The kernel specializes CTASegReduce and unions its storage into the shared memory object. CTASegReduce contains encapsulates the logic of the intra-tile reduction, and is leveraged by all our front-ends.

CTASegReduceLoad encapsulates data-loading logic for segmented reduction CSR. It supports a superset of what reduce-by-key requires, including indirect segment sources. For the preprocessed kernel we support only the basic direct indexing.

The kernel loads limit0 and limit1 from limits_global. For reduce-by-key this array provides the exclusive scan of per-tile segment counts. For segmented reduction CSR it's a compatible definition: the index of the first segment in each tile, with a continuation flag in the most significant bit.

include/device/ctasegreduce.cuh

template<int VT>
MGPU_DEVICE void DeviceExpandFlagsToRows(int first, int endFlags, 
	int rows[VT + 1]) {

	rows[0] = first;
	#pragma unroll
	for(int i = 0; i < VT; ++i) {
		if((1<< i) & endFlags) ++first;
		rows[i + 1] = first;
	}
}

range.total is simply the different of limit1 and limit0, which is the number of partial reductions to store (the number of segments ending in the tile). If there are one or more partials, we call DeviceExpandFlagsToRows to materialize segment indices for each element into register from the compressed thread codes. This uses limit0 as the tile's first segment, the high bits of threadCodes for the thread's first segment within the tile, and the low bits of threadCodes as segment end flags on each element.

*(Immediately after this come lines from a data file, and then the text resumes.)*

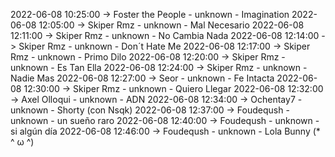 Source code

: 2022-06-08 10:25:00 -> Foster the People - unknown - Imagination
2022-06-08 12:05:00 -> Skiper Rmz - unknown - Mal Necesario
2022-06-08 12:11:00 -> Skiper Rmz - unknown - No Cambia Nada
2022-06-08 12:14:00 -> Skiper Rmz - unknown - Don´t Hate Me
2022-06-08 12:17:00 -> Skiper Rmz - unknown - Primo Dilo
2022-06-08 12:20:00 -> Skiper Rmz - unknown - Es Tan Ella
2022-06-08 12:24:00 -> Skiper Rmz - unknown - Nadie Mas
2022-06-08 12:27:00 -> Seor - unknown - Fe Intacta
2022-06-08 12:30:00 -> Skiper Rmz - unknown - Quiero Llegar
2022-06-08 12:32:00 -> Axel Olloqui - unknown - ADN
2022-06-08 12:34:00 -> Ochentay7 - unknown - Shorty (con Nsqk)
2022-06-08 12:37:00 -> Foudeqush - unknown - un sueño raro
2022-06-08 12:40:00 -> Foudeqush - unknown - si algún día
2022-06-08 12:46:00 -> Foudeqush - unknown - Lola Bunny (* ^ ω ^)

CTASegReduce::ReduceToGlobal takes value/segment pairs, computes the reductions, and stores them along with the tile's carry-out to global memory. If there are no segment ends in the tile, we have no reductions to store, and only need to compute the carry-out. In this case, we make a special-case branch and compute the carry-out using the standard tile-wide reduction from CTAReduce. This optimization for large segments explains the uptick in throughput when the average segment size exceeds the tile size (around 1000 elements) in the charts here.

CSR to COO

An array of segment start offsets is a convenient and space-efficient encoding of segment geometry. This is equivalent to the exclusive scan of segment sizes, and is the same encoding used in the "Compressed Sparse Row" (CSR) sparse matrix format. For convenience we refer to this segment descriptor array as a CSR array.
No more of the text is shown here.